The film shows how, to teach their middle school students about the scale of the Holocaust, a principal and two key staff members at a school in Whitwell, Tenn., devised a class project involving paperclips designed in Norway by a Jewish man and worn as a sign of resistance there during World War II.
The school, located in a rural, heavily Christian community, decided to collect 6 million paperclips as a way to represent the magnitude of the mass murder of Jews by Hitler.
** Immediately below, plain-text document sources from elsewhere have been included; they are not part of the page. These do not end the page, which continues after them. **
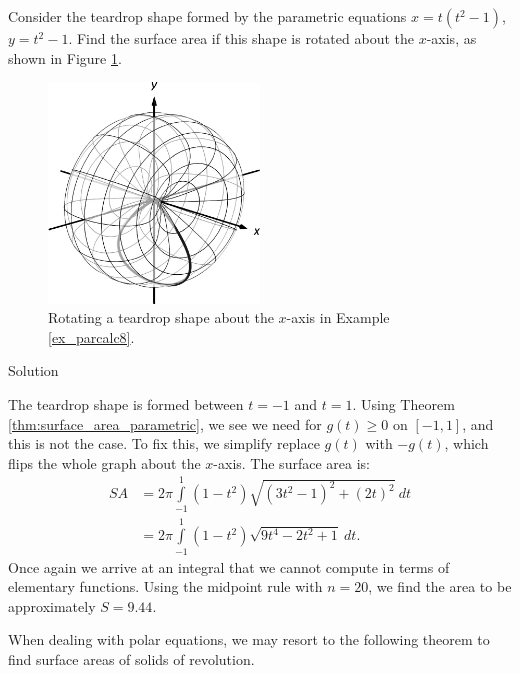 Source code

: \begin{example}\label{ex_parcalc8}
Consider the teardrop shape formed by the parametric equations $x=t(t^2-1)$, $y=t^2-1$. Find the surface area if this shape is rotated about the $x$-axis, as shown in Figure \ref{fig_int_app_29}.

	\begin{figure}[H]
	\begin{center}
			\includegraphics[width=0.5\textwidth]{fig_int_app_29}
	\caption{Rotating a teardrop shape about the $x$-axis in Example \ref{ex_parcalc8}.}
	\label{fig_int_app_29}
	\end{center}
\end{figure}

Solution 

The teardrop shape is formed between $t=-1$ and $t=1$. Using Theorem \ref{thm:surface_area_parametric}, we see we need for $g(t)\geq 0$ on $[-1,1]$, and this is not the case. To fix this, we simplify replace $g(t)$ with $-g(t)$, which flips the whole graph about the $x$-axis. The surface area is: 
\begin{align*}
SA &= 2\pi\int\limits_{-1}^1 (1-t^2)\sqrt{(3t^2-1)^2+(2t)^2}\ dt\\[0.2cm]
		&=	2\pi\int\limits_{-1}^1 (1-t^2)\sqrt{9t^4-2t^2+1} \ dt.
		\end{align*}
Once again we arrive at an integral that we cannot compute in terms of elementary functions. Using the midpoint rule with $n=20$, we find the area to be approximately $S=9.44$. 
\end{example}

When dealing with polar equations, we may resort to the following theorem to find surface areas of solids of revolution. 

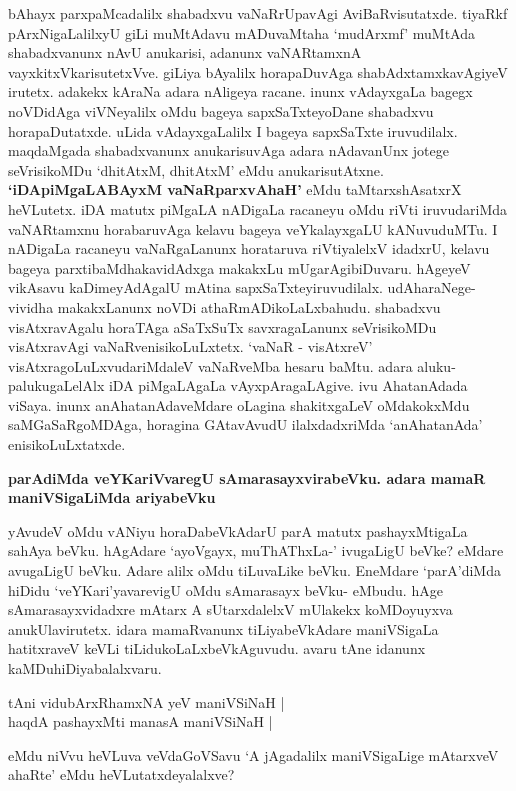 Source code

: \noindent
bAhayx parxpaMcadalilx shabadxvu vaNaRrUpavAgi AviBaRvisutatxde. tiyaRkf pArxNigaLalilxyU giLi muMtAdavu mADuvaMtaha `mudArxmf' muMtAda shabadxvanunx nAvU anukarisi, adanunx vaNARtamxnA vayxkitxVkarisutetxVve. giLiya bAyalilx horapaDuvAga shabAdxtamxkavAgiyeV irutetx. adakekx kAraNa adara nAligeya racane. inunx vAdayxgaLa bagegx noVDidAga viVNeyalilx oMdu bageya sapxSaTxteyoDane shabadxvu horapaDutatxde. uLida vAdayxgaLalilx I bageya sapxSaTxte iruvudilalx. maqdaMgada shabadxvanunx anukarisuvAga adara nAdavanUnx jotege seVrisikoMDu `dhitAtxM, dhitAtxM' eMdu anukarisutAtxne. {\bf `iDApiMgaLABAyxM vaNaRparxvAhaH'}\label{204} eMdu taMtarxshAsatxrX heVLutetx. iDA matutx piMgaLA nADigaLa racaneyu oMdu riVti iruvudariMda vaNARtamxnu horabaruvAga kelavu bageya veYkalayxgaLU kANuvuduMTu. I nADigaLa racaneyu vaNaRgaLanunx horataruva riVtiyalelxV idadxrU, kelavu bageya parxtibaMdhakavidAdxga makakxLu mUgarAgibiDuvaru. hAgeyeV vikAsavu kaDimeyAdAgalU mAtina sapxSaTxteyiruvudilalx. udAharaNege- vividha makakxLanunx noVDi athaRmADikoLaLxbahudu. shabadxvu visAtxravAgalu horaTAga aSaTxSuTx savxragaLanunx seVrisikoMDu visAtxravAgi vaNaRvenisikoLuLxtetx. `vaNaR - visAtxreV' visAtxragoLuLxvudariMdaleV vaNaRveMba hesaru baMtu. adara aluku-palukugaLelAlx iDA piMgaLAgaLa vAyxpAragaLAgive. ivu AhatanAdada viSaya. inunx anAhatanAdaveMdare oLagina shakitxgaLeV oMdakokxMdu saMGaSaRgoMDAga, horagina GAtavAvudU ilalxdadxriMda `anAhatanAda' enisikoLuLxtatxde.

{\bigskip
\noindent
{\large\bf parAdiMda veYKariVvaregU sAmarasayxvirabeVku. adara mamaR maniVSigaLiMda ariyabeVku}}\label{page204}
\medskip

\noindent
yAvudeV oMdu vANiyu horaDabeVkAdarU parA matutx pashayxMtigaLa sahAya beVku. hAgAdare `ayoVgayx, muThAThxLa-' ivugaLigU beVke? eMdare avugaLigU beVku. Adare alilx oMdu tiLuvaLike beVku. EneMdare `parA'diMda hiDidu `veYKari'yavarevigU oMdu sAmarasayx beVku- eMbudu. hAge sAmarasayxvidadxre mAtarx A sUtarxdalelxV mUlakekx koMDoyuyxva anukUlavirutetx. idara mamaRvanunx tiLiyabeVkAdare maniVSigaLa hatitxraveV keVLi tiLidukoLaLxbeVkAguvudu. avaru tAne idanunx kaMDuhiDiyabalalxvaru.

\begin{shloka}
tAni vidubArxRhamxNA yeV maniVSiNaH |\\\label{205}
haqdA pashayxMti manasA maniVSiNaH |\label{205a}
\end{shloka}

\noindent
eMdu niVvu heVLuva veVdaGoVSavu `A jAgadalilx maniVSigaLige mAtarxveV ahaRte' eMdu heVLutatxdeyalalxve?

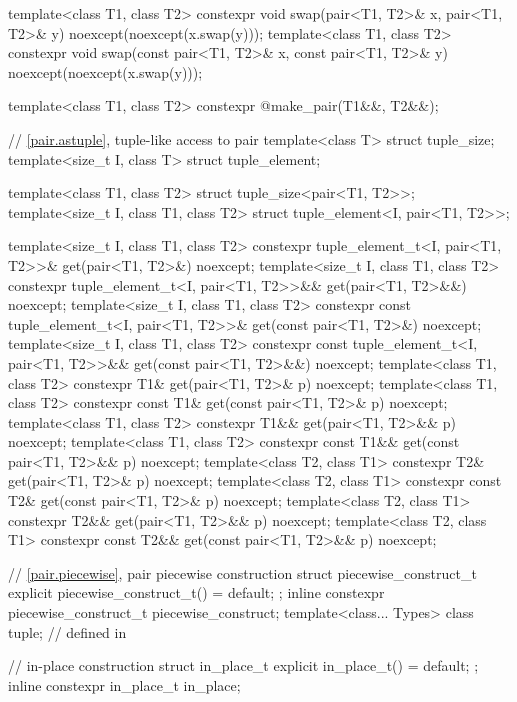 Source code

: \begin{codeblock}
{  template<class T1, class T2>
    constexpr void swap(pair<T1, T2>& x, pair<T1, T2>& y) noexcept(noexcept(x.swap(y)));
  template<class T1, class T2>
    constexpr void swap(const pair<T1, T2>& x, const pair<T1, T2>& y)
      noexcept(noexcept(x.swap(y)));

  template<class T1, class T2>
    constexpr @\seebelow@ make_pair(T1&&, T2&&);

  // \ref{pair.astuple}, tuple-like access to pair
  template<class T> struct tuple_size;
  template<size_t I, class T> struct tuple_element;

  template<class T1, class T2> struct tuple_size<pair<T1, T2>>;
  template<size_t I, class T1, class T2> struct tuple_element<I, pair<T1, T2>>;

  template<size_t I, class T1, class T2>
    constexpr tuple_element_t<I, pair<T1, T2>>& get(pair<T1, T2>&) noexcept;
  template<size_t I, class T1, class T2>
    constexpr tuple_element_t<I, pair<T1, T2>>&& get(pair<T1, T2>&&) noexcept;
  template<size_t I, class T1, class T2>
    constexpr const tuple_element_t<I, pair<T1, T2>>& get(const pair<T1, T2>&) noexcept;
  template<size_t I, class T1, class T2>
    constexpr const tuple_element_t<I, pair<T1, T2>>&& get(const pair<T1, T2>&&) noexcept;
  template<class T1, class T2>
    constexpr T1& get(pair<T1, T2>& p) noexcept;
  template<class T1, class T2>
    constexpr const T1& get(const pair<T1, T2>& p) noexcept;
  template<class T1, class T2>
    constexpr T1&& get(pair<T1, T2>&& p) noexcept;
  template<class T1, class T2>
    constexpr const T1&& get(const pair<T1, T2>&& p) noexcept;
  template<class T2, class T1>
    constexpr T2& get(pair<T1, T2>& p) noexcept;
  template<class T2, class T1>
    constexpr const T2& get(const pair<T1, T2>& p) noexcept;
  template<class T2, class T1>
    constexpr T2&& get(pair<T1, T2>&& p) noexcept;
  template<class T2, class T1>
    constexpr const T2&& get(const pair<T1, T2>&& p) noexcept;

  // \ref{pair.piecewise}, pair piecewise construction
  struct piecewise_construct_t {
    explicit piecewise_construct_t() = default;
  };
  inline constexpr piecewise_construct_t piecewise_construct{};
  template<class... Types> class tuple;         // defined in 

  // in-place construction%
%
%
%
%
%
  struct in_place_t {
    explicit in_place_t() = default;
  };
  inline constexpr in_place_t in_place{};

}
\end{codeblock}
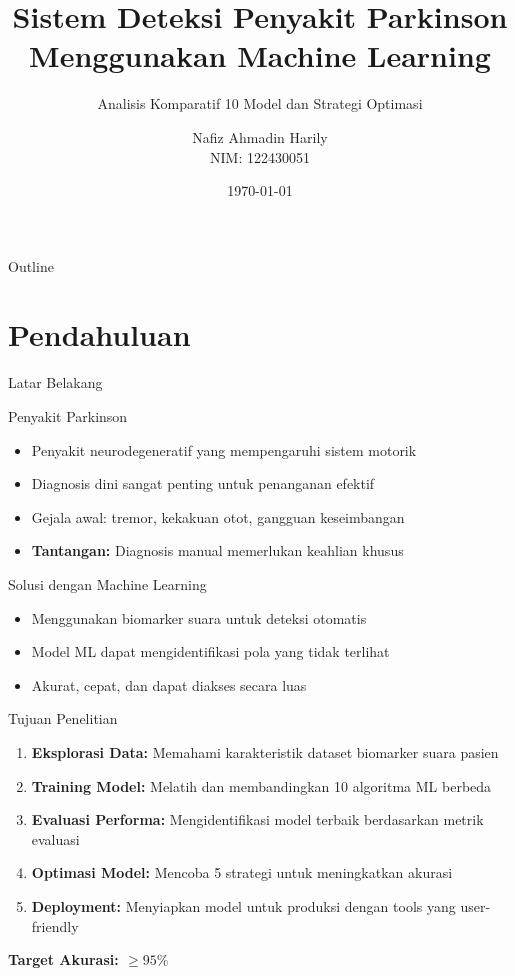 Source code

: \documentclass[aspectratio=169]{beamer}
\title[Deteksi Parkinson dengan ML]{Sistem Deteksi Penyakit Parkinson \\ Menggunakan Machine Learning}
\subtitle{Analisis Komparatif 10 Model dan Strategi Optimasi}
\author{Nafiz Ahmadin Harily \\ NIM: 122430051}
\institute{Program Studi Teknik Biomedis \\ Institut Teknologi Sumatera (ITERA)}
\date{\today}
\begin{document}
\begin{frame}
\titlepage
\end{frame}

\begin{frame}{Outline}
\tableofcontents
\end{frame}

\section{Pendahuluan}

\begin{frame}{Latar Belakang}
\begin{block}{Penyakit Parkinson}
\begin{itemize}
    \item Penyakit neurodegeneratif yang mempengaruhi sistem motorik
    \item Diagnosis dini sangat penting untuk penanganan efektif
    \item Gejala awal: tremor, kekakuan otot, gangguan keseimbangan
    \item \textbf{Tantangan:} Diagnosis manual memerlukan keahlian khusus
\end{itemize}
\end{block}

\begin{block}{Solusi dengan Machine Learning}
\begin{itemize}
    \item Menggunakan biomarker suara untuk deteksi otomatis
    \item Model ML dapat mengidentifikasi pola yang tidak terlihat
    \item Akurat, cepat, dan dapat diakses secara luas
\end{itemize}
\end{block}
\end{frame}

\begin{frame}{Tujuan Penelitian}
\begin{enumerate}
    \item \textbf{Eksplorasi Data:} Memahami karakteristik dataset biomarker suara pasien
    \item \textbf{Training Model:} Melatih dan membandingkan 10 algoritma ML berbeda
    \item \textbf{Evaluasi Performa:} Mengidentifikasi model terbaik berdasarkan metrik evaluasi
    \item \textbf{Optimasi Model:} Mencoba 5 strategi untuk meningkatkan akurasi
    \item \textbf{Deployment:} Menyiapkan model untuk produksi dengan tools yang user-friendly
\end{enumerate}

\vspace{0.5cm}
\begin{center}
\textbf{\color{darkgreen}Target Akurasi: $\geq 95\%$}
\end{center}
\end{frame}
\end{document}
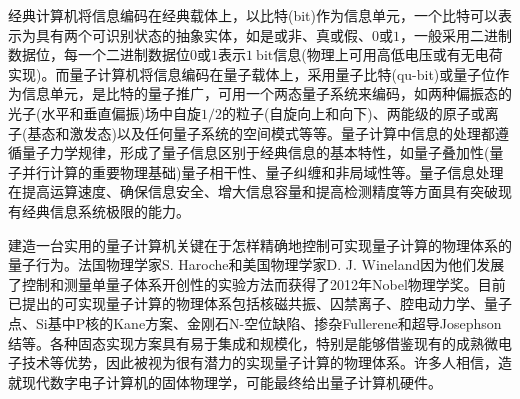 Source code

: 经典计算机将信息编码在经典载体上，以比特(bit)作为信息单元，一个比特可以表示为具有两个可识别状态的抽象实体，如是或非、真或假、$0$或$1$，一般采用二进制数据位，每一个二进制数据位$0$或$1$表示$1~\mathrm{bit}$信息(物理上可用高低电压或有无电荷实现)。而量子计算机将信息编码在量子载体上，采用量子比特(qu-bit)或量子位作为信息单元，是比特的量子推广，可用一个两态量子系统来编码，如两种偏振态的光子(水平和垂直偏振)场中自旋$1/2$的粒子(自旋向上和向下)、两能级的原子或离子(基态和激发态)以及任何量子系统的空间模式等等。量子计算中信息的处理都遵循量子力学规律，形成了量子信息区别于经典信息的基本特性，如量子叠加性(量子并行计算的重要物理基础)量子相干性、量子纠缠和非局域性等。量子信息处理在提高运算速度、确保信息安全、增大信息容量和提高检测精度等方面具有突破现有经典信息系统极限的能力。

建造一台实用的量子计算机关键在于怎样精确地控制可实现量子计算的物理体系的量子行为。法国物理学家S. Haroche和美国物理学家D. J. Wineland因为他们发展了控制和测量单量子体系开创性的实验方法而获得了2012年Nobel物理学奖。目前已提出的可实现量子计算的物理体系包括核磁共振、囚禁离子、腔电动力学、量子点、Si基中P核的Kane方案、金刚石N-空位缺陷、掺杂Fullerene和超导Josephson结等。各种固态实现方案具有易于集成和规模化，特别是能够借鉴现有的成熟微电子技术等优势，因此被视为很有潜力的实现量子计算的物理体系。许多人相信，造就现代数字电子计算机的固体物理学，可能最终给出量子计算机硬件。
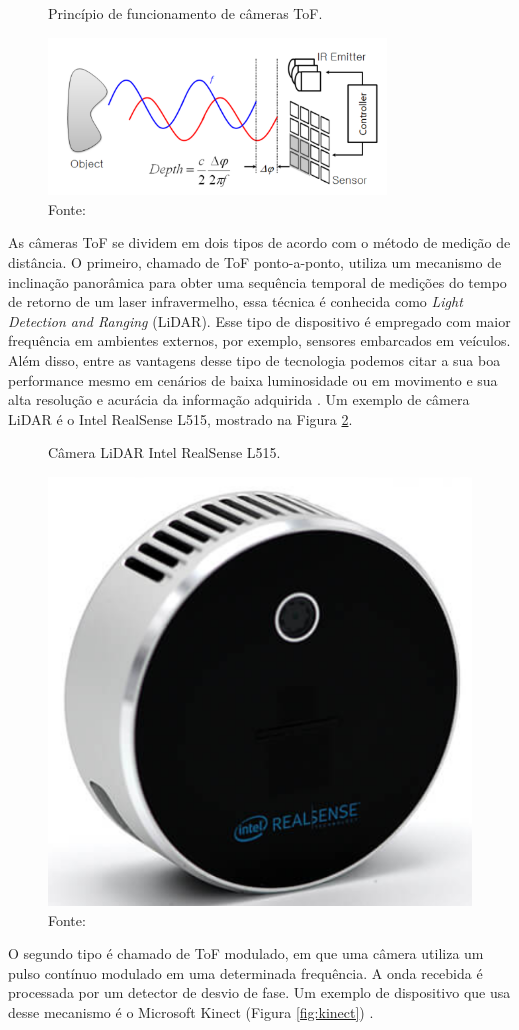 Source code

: \begin{figure}[h]
    \centering   
    \caption{Princípio de funcionamento de câmeras ToF.}
    \includegraphics[width=0.8\textwidth]{fig/tof_cameras.png}
    \caption*{Fonte: \cite{hansard2012time}}
    \label{fig:tof}
\end{figure}

 As câmeras ToF se dividem em dois tipos de acordo com o método de medição de distância. O primeiro, chamado de ToF ponto-a-ponto, utiliza um mecanismo de inclinação panorâmica para obter uma sequência temporal de medições do tempo de retorno de um laser infravermelho, essa técnica é conhecida como \textit{Light Detection and Ranging} (LiDAR). Esse tipo de dispositivo é empregado com maior frequência em ambientes externos, por exemplo, sensores embarcados em veículos. Além disso, entre as vantagens desse tipo de tecnologia podemos citar a sua boa performance mesmo em cenários de baixa luminosidade ou em movimento e sua alta resolução e acurácia da informação adquirida \cite{zollhofer2019commodity}. Um exemplo de câmera LiDAR é o Intel RealSense L515, mostrado na Figura \ref{fig:lidar}.

 \begin{figure}[h]
    \centering
    \caption{Câmera LiDAR Intel RealSense L515.}
    \includegraphics[width=.4\textwidth]{fig/lidar_cams.png}
    \caption*{Fonte: \cite{castellano2023performance}}
    \label{fig:lidar}
\end{figure}

O segundo tipo é chamado de ToF modulado, em que uma câmera utiliza um pulso contínuo modulado em uma determinada frequência. A onda recebida é processada por um detector de desvio de fase. Um exemplo de dispositivo que usa desse mecanismo é o Microsoft Kinect (Figura \ref{fig:kinect}) \cite{zollhofer2019commodity}.

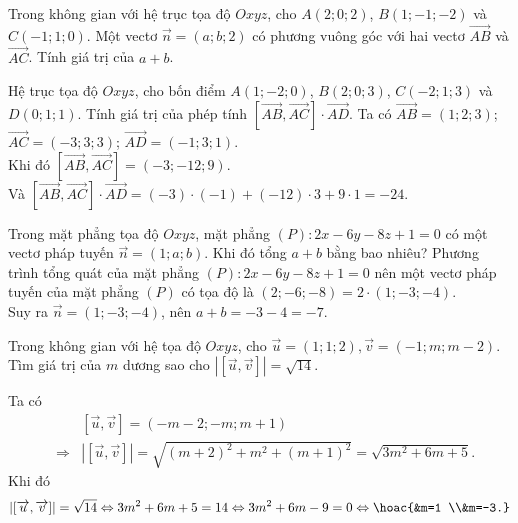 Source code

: \begin{ex}%
	Trong không gian với hệ trục tọa độ $Oxyz$, cho $A(2; 0; 2)$, $B(1;-1;-2)$ và $C(-1; 1; 0)$. Một vectơ $\overrightarrow{n}=(a; b; 2)$ có phương vuông góc với hai vectơ $\overrightarrow{AB}$ và $\overrightarrow{AC}$. Tính giá trị của $a+b$.
\end{ex}

\begin{ex}%
	Hệ trục tọa độ $Oxyz$, cho bốn điểm $A(1;-2; 0)$, $B(2; 0; 3)$, $C(-2; 1; 3)$ và $D(0; 1; 1)$. Tính giá trị của phép tính $\left[\overrightarrow{AB}, \overrightarrow{AC}\right] \cdot \overrightarrow{AD}$.
	\loigiai
	{
	Ta có $\overrightarrow{AB}=(1; 2; 3)$; $\overrightarrow{AC}=(-3; 3; 3)$; $\overrightarrow{A D}=(-1; 3; 1)$.\\
	Khi đó $\left[\overrightarrow{A B}, \overrightarrow{A C}\right]=(-3;-12; 9)$.\\
	Và $\left[\overrightarrow{A B}, \overrightarrow{A C}\right] \cdot \overrightarrow{A D}=(-3) \cdot(-1)+(-12) \cdot 3+9 \cdot 1=-24$.
	}
\end{ex}
\begin{ex}%
	Trong mặt phẳng tọa độ $O x y z$, mặt phẳng $(P)\colon 2 x-6 y-8 z+1=0$ có một vectơ pháp tuyến $\vec{n}=(1;a;b)$. Khi đó tổng $a+b$ bằng bao nhiêu? 
	\loigiai
	{
	Phương trình tổng quát của mặt phẳng $(P)\colon 2 x-6 y-8 z+1=0$ nên một vectơ pháp tuyến của mặt phẳng $(P)$ có tọa độ là $(2;-6;-8)=2\cdot (1;-3;-4)$.\\
	Suy ra $\vec{n}=(1;-3;-4)$, nên $a+b=-3-4=-7$.	
	}
\end{ex}

\begin{ex}%
	Trong không gian với hệ tọa độ $O x y z$, cho $\overrightarrow{u}=(1; 1; 2), \overrightarrow{v}=(-1; m; m-2)$. Tìm giá trị của $m$ dương sao cho $|[\overrightarrow{u}, \overrightarrow{v}]|=\sqrt{14}$.
	\loigiai
	{ Ta có {\allowdisplaybreaks
			\begin{eqnarray*}
			&& [\overrightarrow{u}, \overrightarrow{v}]=(-m-2;-m; m+1)\\ &\Rightarrow& |[\overrightarrow{u}, \overrightarrow{v}]|=\sqrt{(m+2)^2+m^2+(m+1)^2}=\sqrt{3 m^2+6 m+5}.
		\end{eqnarray*}}
	Khi đó $$|[\overrightarrow{u}, \overrightarrow{v}]|=\sqrt{14} \Leftrightarrow 3 m^2+6 m+5=14 \Leftrightarrow 3 m^2+6 m-9=0 \Leftrightarrow \hoac{&m=1 \\&m=-3.}$$
	
	}
\end{ex}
Instead, they received 29 million paperclips, as word of their project grew with the help of two German newspaper correspondents stationed in Washington, D.C., whose story about the project was read worldwide.
The 2004 film's depiction of the four years that followed is remarkable and deeply moving, culminating in the students - most of whom had never met a Jew - setting up a campus Holocaust museum in a boxcar used to deport Jews to concentration camps so that they can educate others about the mass slaughter, not only of Jews but of homosexuals, gypsies, and other minorities murdered by the Nazis.
In all, 11 million paperclips are in the museum, one for every person murdered, along with other items of remembrance.
The students met and bonded with Holocaust survivors; teachers, other adults, and students began to recognize and acknowledge their own prejudices. A suitcase arrived at the post office filled with Holocaust memorabilia. A train delivered the boxcar, secured by the German journalists.
All of this is captured in real time by filmmakers Joe Fab and Elliot Berlin in a moving testament to the importance of Holocaust Memorial Day.